November 22, 2019

Protests in Ecuador, Bolivia, Chile and a Revenge of Left-wing Forces in Argentina

Reasons for These Events and Consequences for the Region



Kateryna Vakarchuk

Mid-autumn of 2019 was marked by many events in Latin America. At first glance, protests in Bolivia, Ecuador and Chile have much in common, but they do differ. Historically, leftist ideology has been spreading in Latin America for quite some time. As you know, Cuba became the mainstay of it, later — Nicaragua, El Salvador and, eventually, Venezuela. In the early 2000s, Left-wing forces came to power in 14 Latin American countries.

2019 unrest in South America
2019 unrest in South America

Each of the three countries — Ecuador, Bolivia and Chile — where there are protests, has its own nature and etymology. In Ecuador, any attempt to move to a neoliberal model of the economy, for example, by setting a market fuel price for the population, provoked anger and made people protest. In Chile, where the market model of the economy has been operating for a long time, where prices are shaped by the market, rather than by the state, the public, on the contrary, is outraged and demands equal redistribution of the income between all categories of population. In Bolivia, the crisis is political in nature — a coup, but different from the Venezuelan scenario.

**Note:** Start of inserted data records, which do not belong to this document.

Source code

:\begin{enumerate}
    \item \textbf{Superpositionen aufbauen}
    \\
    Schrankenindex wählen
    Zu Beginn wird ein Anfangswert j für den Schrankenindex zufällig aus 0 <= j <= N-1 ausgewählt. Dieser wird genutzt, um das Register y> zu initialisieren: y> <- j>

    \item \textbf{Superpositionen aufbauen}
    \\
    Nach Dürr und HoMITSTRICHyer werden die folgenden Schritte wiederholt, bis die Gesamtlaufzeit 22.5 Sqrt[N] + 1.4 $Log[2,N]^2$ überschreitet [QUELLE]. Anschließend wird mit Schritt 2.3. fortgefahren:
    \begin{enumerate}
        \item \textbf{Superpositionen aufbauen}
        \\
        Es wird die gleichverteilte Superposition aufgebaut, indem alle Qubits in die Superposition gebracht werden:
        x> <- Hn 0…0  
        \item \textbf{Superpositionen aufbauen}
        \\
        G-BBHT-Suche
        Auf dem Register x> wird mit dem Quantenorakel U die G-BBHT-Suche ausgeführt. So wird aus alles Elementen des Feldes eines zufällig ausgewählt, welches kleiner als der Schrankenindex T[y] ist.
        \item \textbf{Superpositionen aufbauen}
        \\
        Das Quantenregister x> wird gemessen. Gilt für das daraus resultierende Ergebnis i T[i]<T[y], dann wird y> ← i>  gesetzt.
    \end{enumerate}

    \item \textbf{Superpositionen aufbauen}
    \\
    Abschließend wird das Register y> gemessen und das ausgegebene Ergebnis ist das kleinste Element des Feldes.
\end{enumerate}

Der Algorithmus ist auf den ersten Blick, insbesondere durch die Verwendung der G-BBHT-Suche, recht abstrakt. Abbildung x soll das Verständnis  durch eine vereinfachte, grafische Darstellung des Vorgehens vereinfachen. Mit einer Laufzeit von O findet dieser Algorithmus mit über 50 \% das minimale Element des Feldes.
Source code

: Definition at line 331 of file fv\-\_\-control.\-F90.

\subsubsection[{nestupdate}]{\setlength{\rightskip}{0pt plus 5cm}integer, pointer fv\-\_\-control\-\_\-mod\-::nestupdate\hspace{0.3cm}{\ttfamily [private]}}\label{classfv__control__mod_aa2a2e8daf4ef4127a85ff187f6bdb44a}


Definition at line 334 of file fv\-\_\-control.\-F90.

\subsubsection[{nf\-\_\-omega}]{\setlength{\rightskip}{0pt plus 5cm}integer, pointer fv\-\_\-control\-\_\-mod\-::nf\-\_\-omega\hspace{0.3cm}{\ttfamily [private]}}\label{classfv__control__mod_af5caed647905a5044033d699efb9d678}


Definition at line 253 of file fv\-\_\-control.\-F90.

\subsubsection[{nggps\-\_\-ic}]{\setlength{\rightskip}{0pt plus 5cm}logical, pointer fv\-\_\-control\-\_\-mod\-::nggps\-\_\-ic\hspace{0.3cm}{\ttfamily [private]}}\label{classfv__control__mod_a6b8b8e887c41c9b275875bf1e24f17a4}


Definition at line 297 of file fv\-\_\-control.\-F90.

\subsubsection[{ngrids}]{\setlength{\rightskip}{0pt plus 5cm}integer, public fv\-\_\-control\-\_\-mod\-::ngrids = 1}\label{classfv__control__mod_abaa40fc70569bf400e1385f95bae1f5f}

In 2015, Argentina, where Socialists were in power for a long time, elected a Liberal president. Although in 2019 Socialists won again. Mauricio Macri did not have enough time to carry out the planned reforms, and the population did not have patience to wait for these reforms.

It can be argued that there is no one model that is acceptable to all Latin American countries. But all these events have one specific feature: profound prevalence of leftist ideology within Latin American societies, polarization of strata, and a high level of civil society development.

Countries such as the United States, China, or Russia have undeniable influence in Latin America, but in the 21st century the USA still has the decisive word. The RF has significant influence on Cuba and Venezuela. In other countries of the region, this support is more ideological, but it should not be ignored, since Russia's activity and presence in the region is tangible.